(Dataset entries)
○ ○ ○ ○
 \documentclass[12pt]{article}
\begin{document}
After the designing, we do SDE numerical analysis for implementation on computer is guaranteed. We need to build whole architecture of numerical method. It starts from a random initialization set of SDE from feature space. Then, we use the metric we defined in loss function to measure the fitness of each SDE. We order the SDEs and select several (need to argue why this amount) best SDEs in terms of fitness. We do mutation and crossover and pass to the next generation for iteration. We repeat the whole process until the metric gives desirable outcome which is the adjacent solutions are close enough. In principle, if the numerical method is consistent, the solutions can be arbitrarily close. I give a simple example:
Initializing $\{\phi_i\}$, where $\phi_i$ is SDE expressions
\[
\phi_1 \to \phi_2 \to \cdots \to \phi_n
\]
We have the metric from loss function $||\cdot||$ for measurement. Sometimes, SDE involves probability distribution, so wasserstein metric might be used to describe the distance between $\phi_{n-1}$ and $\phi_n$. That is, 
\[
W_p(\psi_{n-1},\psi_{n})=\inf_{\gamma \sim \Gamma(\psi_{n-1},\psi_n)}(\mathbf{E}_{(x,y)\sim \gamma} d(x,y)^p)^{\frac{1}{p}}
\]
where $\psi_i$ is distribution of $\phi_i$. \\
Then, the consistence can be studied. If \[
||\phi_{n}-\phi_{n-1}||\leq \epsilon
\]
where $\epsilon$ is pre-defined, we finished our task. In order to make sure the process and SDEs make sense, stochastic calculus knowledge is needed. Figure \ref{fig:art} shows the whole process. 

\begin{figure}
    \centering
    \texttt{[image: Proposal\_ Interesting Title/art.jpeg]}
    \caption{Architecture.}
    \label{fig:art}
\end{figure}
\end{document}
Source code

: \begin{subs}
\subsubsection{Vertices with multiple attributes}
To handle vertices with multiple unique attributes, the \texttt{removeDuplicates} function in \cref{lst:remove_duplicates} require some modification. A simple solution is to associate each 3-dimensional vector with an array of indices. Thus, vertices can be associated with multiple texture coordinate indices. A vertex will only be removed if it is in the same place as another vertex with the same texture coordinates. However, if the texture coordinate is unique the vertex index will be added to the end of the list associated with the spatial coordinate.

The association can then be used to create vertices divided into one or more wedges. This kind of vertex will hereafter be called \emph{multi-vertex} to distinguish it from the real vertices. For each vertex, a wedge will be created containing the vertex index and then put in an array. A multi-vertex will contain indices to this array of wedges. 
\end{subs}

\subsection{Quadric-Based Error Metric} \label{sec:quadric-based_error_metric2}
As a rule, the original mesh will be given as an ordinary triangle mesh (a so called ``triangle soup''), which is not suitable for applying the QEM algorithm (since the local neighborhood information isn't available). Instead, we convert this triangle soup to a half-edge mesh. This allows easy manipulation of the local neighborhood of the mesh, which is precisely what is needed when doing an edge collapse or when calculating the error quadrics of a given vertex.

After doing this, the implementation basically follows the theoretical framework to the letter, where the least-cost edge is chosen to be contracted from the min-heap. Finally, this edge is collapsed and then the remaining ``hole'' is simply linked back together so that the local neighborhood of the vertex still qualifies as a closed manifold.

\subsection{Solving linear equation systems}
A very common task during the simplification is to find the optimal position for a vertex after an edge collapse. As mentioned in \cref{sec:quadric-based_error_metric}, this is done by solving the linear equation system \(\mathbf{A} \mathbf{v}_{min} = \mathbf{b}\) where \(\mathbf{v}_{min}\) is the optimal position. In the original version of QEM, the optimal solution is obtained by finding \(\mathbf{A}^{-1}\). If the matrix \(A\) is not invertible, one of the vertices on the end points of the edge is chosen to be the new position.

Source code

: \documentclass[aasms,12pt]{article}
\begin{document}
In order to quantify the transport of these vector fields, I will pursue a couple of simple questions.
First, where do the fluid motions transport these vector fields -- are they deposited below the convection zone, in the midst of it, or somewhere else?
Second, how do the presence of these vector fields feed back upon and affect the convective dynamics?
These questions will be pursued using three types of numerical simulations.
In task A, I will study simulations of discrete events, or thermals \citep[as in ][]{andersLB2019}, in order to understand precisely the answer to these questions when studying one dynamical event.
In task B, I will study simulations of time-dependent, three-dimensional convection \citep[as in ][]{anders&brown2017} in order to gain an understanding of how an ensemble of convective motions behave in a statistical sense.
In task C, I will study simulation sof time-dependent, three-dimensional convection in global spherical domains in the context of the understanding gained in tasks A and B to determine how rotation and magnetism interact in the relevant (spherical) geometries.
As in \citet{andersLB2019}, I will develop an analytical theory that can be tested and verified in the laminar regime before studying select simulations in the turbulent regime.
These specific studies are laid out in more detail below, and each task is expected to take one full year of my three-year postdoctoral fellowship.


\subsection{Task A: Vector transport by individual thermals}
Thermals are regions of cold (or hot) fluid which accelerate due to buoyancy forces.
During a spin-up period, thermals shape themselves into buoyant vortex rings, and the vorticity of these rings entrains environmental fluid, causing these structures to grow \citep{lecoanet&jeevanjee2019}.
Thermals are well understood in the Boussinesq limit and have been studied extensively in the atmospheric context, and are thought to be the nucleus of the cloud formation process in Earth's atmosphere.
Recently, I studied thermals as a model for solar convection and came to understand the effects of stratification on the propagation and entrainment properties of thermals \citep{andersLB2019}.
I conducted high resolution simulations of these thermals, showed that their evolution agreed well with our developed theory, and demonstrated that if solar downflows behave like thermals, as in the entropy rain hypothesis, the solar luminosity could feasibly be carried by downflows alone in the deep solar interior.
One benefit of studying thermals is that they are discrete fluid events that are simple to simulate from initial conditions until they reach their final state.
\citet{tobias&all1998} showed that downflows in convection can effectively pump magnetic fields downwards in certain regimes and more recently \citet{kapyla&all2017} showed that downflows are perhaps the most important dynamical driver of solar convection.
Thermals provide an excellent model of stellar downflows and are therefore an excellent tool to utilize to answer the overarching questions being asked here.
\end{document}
○ ○ ○ ○
- TASK TO COMPLETE: The required result is an identical copy of the records above.

- RESPONSE FOR THIS EXERCISE:
 \documentclass[12pt]{article}
\begin{document}
After the designing, we do SDE numerical analysis for implementation on computer is guaranteed. We need to build whole architecture of numerical method. It starts from a random initialization set of SDE from feature space. Then, we use the metric we defined in loss function to measure the fitness of each SDE. We order the SDEs and select several (need to argue why this amount) best SDEs in terms of fitness. We do mutation and crossover and pass to the next generation for iteration. We repeat the whole process until the metric gives desirable outcome which is the adjacent solutions are close enough. In principle, if the numerical method is consistent, the solutions can be arbitrarily close. I give a simple example:
Initializing $\{\phi_i\}$, where $\phi_i$ is SDE expressions
\[
\phi_1 \to \phi_2 \to \cdots \to \phi_n
\]
We have the metric from loss function $||\cdot||$ for measurement. Sometimes, SDE involves probability distribution, so wasserstein metric might be used to describe the distance between $\phi_{n-1}$ and $\phi_n$. That is, 
\[
W_p(\psi_{n-1},\psi_{n})=\inf_{\gamma \sim \Gamma(\psi_{n-1},\psi_n)}(\mathbf{E}_{(x,y)\sim \gamma} d(x,y)^p)^{\frac{1}{p}}
\]
where $\psi_i$ is distribution of $\phi_i$. \\
Then, the consistence can be studied. If \[
||\phi_{n}-\phi_{n-1}||\leq \epsilon
\]
where $\epsilon$ is pre-defined, we finished our task. In order to make sure the process and SDEs make sense, stochastic calculus knowledge is needed. Figure \ref{fig:art} shows the whole process. 

\begin{figure}
    \centering
    \texttt{[image: Proposal\_ Interesting Title/art.jpeg]}
    \caption{Architecture.}
    \label{fig:art}
\end{figure}
\end{document}
Source code

: \begin{subs}
\subsubsection{Vertices with multiple attributes}
To handle vertices with multiple unique attributes, the \texttt{removeDuplicates} function in \cref{lst:remove_duplicates} require some modification. A simple solution is to associate each 3-dimensional vector with an array of indices. Thus, vertices can be associated with multiple texture coordinate indices. A vertex will only be removed if it is in the same place as another vertex with the same texture coordinates. However, if the texture coordinate is unique the vertex index will be added to the end of the list associated with the spatial coordinate.

The association can then be used to create vertices divided into one or more wedges. This kind of vertex will hereafter be called \emph{multi-vertex} to distinguish it from the real vertices. For each vertex, a wedge will be created containing the vertex index and then put in an array. A multi-vertex will contain indices to this array of wedges. 
\end{subs}

\subsection{Quadric-Based Error Metric} \label{sec:quadric-based_error_metric2}
As a rule, the original mesh will be given as an ordinary triangle mesh (a so called ``triangle soup''), which is not suitable for applying the QEM algorithm (since the local neighborhood information isn't available). Instead, we convert this triangle soup to a half-edge mesh. This allows easy manipulation of the local neighborhood of the mesh, which is precisely what is needed when doing an edge collapse or when calculating the error quadrics of a given vertex.

After doing this, the implementation basically follows the theoretical framework to the letter, where the least-cost edge is chosen to be contracted from the min-heap. Finally, this edge is collapsed and then the remaining ``hole'' is simply linked back together so that the local neighborhood of the vertex still qualifies as a closed manifold.

\subsection{Solving linear equation systems}
A very common task during the simplification is to find the optimal position for a vertex after an edge collapse. As mentioned in \cref{sec:quadric-based_error_metric}, this is done by solving the linear equation system \(\mathbf{A} \mathbf{v}_{min} = \mathbf{b}\) where \(\mathbf{v}_{min}\) is the optimal position. In the original version of QEM, the optimal solution is obtained by finding \(\mathbf{A}^{-1}\). If the matrix \(A\) is not invertible, one of the vertices on the end points of the edge is chosen to be the new position.

Source code

: \documentclass[aasms,12pt]{article}
\begin{document}
In order to quantify the transport of these vector fields, I will pursue a couple of simple questions.
First, where do the fluid motions transport these vector fields -- are they deposited below the convection zone, in the midst of it, or somewhere else?
Second, how do the presence of these vector fields feed back upon and affect the convective dynamics?
These questions will be pursued using three types of numerical simulations.
In task A, I will study simulations of discrete events, or thermals \citep[as in ][]{andersLB2019}, in order to understand precisely the answer to these questions when studying one dynamical event.
In task B, I will study simulations of time-dependent, three-dimensional convection \citep[as in ][]{anders&brown2017} in order to gain an understanding of how an ensemble of convective motions behave in a statistical sense.
In task C, I will study simulation sof time-dependent, three-dimensional convection in global spherical domains in the context of the understanding gained in tasks A and B to determine how rotation and magnetism interact in the relevant (spherical) geometries.
As in \citet{andersLB2019}, I will develop an analytical theory that can be tested and verified in the laminar regime before studying select simulations in the turbulent regime.
These specific studies are laid out in more detail below, and each task is expected to take one full year of my three-year postdoctoral fellowship.


\subsection{Task A: Vector transport by individual thermals}
Thermals are regions of cold (or hot) fluid which accelerate due to buoyancy forces.
During a spin-up period, thermals shape themselves into buoyant vortex rings, and the vorticity of these rings entrains environmental fluid, causing these structures to grow \citep{lecoanet&jeevanjee2019}.
Thermals are well understood in the Boussinesq limit and have been studied extensively in the atmospheric context, and are thought to be the nucleus of the cloud formation process in Earth's atmosphere.
Recently, I studied thermals as a model for solar convection and came to understand the effects of stratification on the propagation and entrainment properties of thermals \citep{andersLB2019}.
I conducted high resolution simulations of these thermals, showed that their evolution agreed well with our developed theory, and demonstrated that if solar downflows behave like thermals, as in the entropy rain hypothesis, the solar luminosity could feasibly be carried by downflows alone in the deep solar interior.
One benefit of studying thermals is that they are discrete fluid events that are simple to simulate from initial conditions until they reach their final state.
\citet{tobias&all1998} showed that downflows in convection can effectively pump magnetic fields downwards in certain regimes and more recently \citet{kapyla&all2017} showed that downflows are perhaps the most important dynamical driver of solar convection.
Thermals provide an excellent model of stellar downflows and are therefore an excellent tool to utilize to answer the overarching questions being asked here.
\end{document}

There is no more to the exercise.